WHAT IS BEING ASKED: Will you return, word for word, only the lines from the top of the data below down to and including the one with "f'g\,dx + \int fg'\,dx \]"?

ENTRIES SHOWN:
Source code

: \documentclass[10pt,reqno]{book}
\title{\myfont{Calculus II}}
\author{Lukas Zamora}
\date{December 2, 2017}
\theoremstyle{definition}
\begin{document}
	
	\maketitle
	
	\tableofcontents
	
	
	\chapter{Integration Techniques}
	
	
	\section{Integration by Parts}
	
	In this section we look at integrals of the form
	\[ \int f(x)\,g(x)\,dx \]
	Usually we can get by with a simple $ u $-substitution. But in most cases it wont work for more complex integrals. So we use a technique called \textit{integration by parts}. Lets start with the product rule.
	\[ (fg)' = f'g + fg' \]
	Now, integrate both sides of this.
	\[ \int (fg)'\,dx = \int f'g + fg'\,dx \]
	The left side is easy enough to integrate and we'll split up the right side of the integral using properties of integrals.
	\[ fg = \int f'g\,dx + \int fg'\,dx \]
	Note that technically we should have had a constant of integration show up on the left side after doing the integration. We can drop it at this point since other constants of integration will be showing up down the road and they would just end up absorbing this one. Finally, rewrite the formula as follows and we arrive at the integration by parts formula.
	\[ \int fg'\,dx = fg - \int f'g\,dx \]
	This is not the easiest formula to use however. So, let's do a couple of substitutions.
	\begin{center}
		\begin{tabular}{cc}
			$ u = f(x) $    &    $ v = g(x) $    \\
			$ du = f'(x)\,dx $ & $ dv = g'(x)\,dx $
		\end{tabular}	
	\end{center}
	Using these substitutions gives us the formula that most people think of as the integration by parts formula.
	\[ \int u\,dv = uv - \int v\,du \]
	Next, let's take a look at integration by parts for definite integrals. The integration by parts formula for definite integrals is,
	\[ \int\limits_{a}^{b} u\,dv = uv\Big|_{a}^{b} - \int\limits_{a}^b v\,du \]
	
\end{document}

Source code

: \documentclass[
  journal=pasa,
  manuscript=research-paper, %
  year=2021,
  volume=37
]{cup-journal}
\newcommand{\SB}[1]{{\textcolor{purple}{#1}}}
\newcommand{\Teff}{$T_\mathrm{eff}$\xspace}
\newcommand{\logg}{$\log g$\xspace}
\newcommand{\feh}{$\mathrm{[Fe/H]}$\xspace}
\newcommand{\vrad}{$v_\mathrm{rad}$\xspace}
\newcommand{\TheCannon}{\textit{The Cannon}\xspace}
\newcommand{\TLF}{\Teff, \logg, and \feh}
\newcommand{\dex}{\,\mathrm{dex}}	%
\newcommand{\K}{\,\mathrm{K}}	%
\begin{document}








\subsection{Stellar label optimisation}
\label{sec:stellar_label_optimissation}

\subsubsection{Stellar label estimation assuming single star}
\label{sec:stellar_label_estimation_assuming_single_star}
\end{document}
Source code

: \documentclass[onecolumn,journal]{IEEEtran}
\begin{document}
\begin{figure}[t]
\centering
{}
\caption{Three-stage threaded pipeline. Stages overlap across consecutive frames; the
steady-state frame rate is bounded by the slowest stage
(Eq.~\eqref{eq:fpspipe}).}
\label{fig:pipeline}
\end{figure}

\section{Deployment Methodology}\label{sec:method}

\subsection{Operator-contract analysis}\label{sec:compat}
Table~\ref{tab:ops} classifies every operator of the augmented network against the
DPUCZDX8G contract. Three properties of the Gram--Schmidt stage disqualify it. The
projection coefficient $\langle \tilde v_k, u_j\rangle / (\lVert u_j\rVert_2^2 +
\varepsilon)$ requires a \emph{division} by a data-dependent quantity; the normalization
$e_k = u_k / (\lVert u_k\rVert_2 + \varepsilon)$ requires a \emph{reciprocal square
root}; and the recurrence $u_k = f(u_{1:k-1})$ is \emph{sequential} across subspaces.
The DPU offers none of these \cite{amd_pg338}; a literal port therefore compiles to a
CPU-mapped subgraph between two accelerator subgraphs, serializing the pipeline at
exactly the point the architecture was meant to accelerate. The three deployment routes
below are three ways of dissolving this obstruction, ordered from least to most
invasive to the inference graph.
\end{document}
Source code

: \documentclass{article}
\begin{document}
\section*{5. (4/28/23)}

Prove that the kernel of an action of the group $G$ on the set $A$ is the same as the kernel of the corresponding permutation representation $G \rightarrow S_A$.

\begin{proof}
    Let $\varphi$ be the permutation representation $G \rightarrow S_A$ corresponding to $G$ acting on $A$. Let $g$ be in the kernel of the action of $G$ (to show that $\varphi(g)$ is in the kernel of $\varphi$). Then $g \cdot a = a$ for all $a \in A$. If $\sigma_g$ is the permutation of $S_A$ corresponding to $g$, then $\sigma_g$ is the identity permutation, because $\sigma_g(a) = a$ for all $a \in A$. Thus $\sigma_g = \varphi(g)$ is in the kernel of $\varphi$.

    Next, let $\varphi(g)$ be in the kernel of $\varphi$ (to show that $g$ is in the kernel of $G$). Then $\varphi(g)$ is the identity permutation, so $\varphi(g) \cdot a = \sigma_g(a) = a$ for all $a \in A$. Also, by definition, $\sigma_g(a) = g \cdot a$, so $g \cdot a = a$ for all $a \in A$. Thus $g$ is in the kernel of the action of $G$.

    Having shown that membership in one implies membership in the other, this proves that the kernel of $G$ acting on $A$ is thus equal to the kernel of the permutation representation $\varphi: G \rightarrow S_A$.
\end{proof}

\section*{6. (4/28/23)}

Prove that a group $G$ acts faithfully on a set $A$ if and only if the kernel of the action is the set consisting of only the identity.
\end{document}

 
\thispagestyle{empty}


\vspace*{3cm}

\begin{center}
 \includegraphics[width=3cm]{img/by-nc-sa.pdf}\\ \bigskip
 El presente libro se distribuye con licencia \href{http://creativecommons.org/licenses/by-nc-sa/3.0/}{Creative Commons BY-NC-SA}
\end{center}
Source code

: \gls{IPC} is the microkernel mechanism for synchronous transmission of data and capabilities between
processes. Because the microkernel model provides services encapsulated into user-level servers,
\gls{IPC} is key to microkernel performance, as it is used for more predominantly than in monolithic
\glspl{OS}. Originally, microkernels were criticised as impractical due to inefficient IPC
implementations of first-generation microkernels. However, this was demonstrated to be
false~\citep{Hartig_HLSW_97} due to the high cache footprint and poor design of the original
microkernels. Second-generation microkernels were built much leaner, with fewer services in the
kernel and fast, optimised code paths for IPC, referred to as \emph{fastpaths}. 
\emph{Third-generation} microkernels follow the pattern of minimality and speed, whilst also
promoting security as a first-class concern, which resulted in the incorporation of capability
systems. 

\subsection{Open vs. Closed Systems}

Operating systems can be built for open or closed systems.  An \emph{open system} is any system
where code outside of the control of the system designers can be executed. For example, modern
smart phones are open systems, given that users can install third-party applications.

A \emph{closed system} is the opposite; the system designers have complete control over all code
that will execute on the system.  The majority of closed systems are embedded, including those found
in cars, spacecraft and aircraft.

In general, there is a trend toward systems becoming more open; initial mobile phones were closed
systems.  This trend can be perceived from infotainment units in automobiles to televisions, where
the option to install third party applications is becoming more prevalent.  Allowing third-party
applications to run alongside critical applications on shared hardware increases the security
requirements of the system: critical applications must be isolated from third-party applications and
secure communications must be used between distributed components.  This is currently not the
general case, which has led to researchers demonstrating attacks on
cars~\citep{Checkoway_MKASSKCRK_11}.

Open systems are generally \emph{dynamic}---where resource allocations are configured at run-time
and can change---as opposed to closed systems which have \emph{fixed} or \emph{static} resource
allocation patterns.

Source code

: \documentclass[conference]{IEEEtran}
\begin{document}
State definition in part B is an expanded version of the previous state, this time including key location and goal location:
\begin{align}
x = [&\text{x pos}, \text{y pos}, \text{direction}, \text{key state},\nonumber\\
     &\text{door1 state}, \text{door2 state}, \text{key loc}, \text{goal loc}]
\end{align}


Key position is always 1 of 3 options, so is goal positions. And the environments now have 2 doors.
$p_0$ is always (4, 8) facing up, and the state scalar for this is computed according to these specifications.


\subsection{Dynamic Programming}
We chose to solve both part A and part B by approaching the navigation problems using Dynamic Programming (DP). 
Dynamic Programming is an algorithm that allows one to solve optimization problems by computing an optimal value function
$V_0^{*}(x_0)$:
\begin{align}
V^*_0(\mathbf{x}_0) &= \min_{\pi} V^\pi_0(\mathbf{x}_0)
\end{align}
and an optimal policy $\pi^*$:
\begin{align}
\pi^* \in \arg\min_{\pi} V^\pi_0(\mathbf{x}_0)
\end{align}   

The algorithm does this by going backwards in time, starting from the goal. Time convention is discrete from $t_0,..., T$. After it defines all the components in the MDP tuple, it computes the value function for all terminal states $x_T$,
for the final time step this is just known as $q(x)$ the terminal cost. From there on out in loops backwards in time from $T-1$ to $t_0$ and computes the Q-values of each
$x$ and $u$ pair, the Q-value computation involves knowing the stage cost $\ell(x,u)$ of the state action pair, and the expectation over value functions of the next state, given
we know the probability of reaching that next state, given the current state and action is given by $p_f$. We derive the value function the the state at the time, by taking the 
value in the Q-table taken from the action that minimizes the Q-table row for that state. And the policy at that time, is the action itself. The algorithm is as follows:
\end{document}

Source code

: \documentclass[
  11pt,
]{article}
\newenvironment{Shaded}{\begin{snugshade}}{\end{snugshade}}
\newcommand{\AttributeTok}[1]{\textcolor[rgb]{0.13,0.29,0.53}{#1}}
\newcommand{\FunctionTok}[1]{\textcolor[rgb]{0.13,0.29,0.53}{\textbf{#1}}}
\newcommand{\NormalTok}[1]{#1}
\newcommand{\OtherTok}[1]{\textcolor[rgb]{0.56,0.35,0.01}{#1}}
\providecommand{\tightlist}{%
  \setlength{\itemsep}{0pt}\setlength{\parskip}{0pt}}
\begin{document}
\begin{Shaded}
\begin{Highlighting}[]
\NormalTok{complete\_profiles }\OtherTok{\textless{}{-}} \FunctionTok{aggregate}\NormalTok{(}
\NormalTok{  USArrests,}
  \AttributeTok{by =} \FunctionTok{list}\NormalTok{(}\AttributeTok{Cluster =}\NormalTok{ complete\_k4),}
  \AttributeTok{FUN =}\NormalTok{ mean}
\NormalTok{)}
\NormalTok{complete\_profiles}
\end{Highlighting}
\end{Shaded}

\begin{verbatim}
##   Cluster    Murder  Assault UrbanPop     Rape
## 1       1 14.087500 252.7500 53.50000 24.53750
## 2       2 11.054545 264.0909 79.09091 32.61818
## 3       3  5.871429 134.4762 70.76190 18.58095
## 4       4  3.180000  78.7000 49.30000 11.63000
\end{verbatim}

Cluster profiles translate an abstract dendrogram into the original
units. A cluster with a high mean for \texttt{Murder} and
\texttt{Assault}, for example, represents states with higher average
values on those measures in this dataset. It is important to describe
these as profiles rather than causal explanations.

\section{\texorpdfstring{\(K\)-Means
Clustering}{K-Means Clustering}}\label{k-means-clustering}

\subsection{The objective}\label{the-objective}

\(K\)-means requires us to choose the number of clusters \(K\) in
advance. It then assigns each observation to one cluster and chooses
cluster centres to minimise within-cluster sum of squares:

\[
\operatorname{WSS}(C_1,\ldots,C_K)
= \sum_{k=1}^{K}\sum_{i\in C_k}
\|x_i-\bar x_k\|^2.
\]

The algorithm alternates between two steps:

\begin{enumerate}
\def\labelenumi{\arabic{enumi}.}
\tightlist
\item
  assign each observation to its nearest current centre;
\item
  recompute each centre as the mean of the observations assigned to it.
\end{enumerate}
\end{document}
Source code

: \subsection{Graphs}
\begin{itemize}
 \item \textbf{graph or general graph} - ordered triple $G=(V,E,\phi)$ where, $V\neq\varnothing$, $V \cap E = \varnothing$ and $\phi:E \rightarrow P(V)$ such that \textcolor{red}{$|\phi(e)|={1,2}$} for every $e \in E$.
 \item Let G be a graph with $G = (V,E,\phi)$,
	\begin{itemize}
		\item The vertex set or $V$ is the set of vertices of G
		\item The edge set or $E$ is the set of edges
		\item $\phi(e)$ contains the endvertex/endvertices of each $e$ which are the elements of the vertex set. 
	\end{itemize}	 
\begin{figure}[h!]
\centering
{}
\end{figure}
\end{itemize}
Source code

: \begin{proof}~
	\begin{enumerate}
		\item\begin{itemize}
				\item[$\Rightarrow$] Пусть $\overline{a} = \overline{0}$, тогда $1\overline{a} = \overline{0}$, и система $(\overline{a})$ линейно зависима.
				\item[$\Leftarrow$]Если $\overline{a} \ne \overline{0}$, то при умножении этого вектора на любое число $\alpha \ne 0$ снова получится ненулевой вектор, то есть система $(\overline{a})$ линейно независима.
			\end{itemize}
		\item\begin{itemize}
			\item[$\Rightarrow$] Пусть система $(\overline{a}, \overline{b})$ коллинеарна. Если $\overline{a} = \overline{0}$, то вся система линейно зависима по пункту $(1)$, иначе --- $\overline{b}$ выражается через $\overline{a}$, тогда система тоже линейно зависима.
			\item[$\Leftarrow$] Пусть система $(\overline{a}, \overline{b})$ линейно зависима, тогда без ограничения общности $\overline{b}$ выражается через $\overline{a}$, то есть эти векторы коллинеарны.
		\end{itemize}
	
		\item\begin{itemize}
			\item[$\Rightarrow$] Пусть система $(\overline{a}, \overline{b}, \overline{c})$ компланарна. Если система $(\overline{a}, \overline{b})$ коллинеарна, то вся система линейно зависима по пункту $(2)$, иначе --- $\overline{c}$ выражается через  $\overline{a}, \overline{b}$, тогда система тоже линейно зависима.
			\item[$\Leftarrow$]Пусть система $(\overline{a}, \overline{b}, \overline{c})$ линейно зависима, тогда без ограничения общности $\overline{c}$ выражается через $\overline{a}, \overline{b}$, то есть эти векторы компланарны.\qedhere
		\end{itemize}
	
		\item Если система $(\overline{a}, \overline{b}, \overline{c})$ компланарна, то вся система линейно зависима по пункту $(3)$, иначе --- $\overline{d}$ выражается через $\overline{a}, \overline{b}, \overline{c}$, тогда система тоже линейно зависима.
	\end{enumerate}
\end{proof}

TASK RESULT:
Source code

: \documentclass[10pt,reqno]{book}
\title{\myfont{Calculus II}}
\author{Lukas Zamora}
\date{December 2, 2017}
\theoremstyle{definition}
\begin{document}
	
	\maketitle
	
	\tableofcontents
	
	
	\chapter{Integration Techniques}
	
	
	\section{Integration by Parts}
	
	In this section we look at integrals of the form
	\[ \int f(x)\,g(x)\,dx \]
	Usually we can get by with a simple $ u $-substitution. But in most cases it wont work for more complex integrals. So we use a technique called \textit{integration by parts}. Lets start with the product rule.
	\[ (fg)' = f'g + fg' \]
	Now, integrate both sides of this.
	\[ \int (fg)'\,dx = \int f'g + fg'\,dx \]
	The left side is easy enough to integrate and we'll split up the right side of the integral using properties of integrals.
	\[ fg = \int f'g\,dx + \int fg'\,dx \]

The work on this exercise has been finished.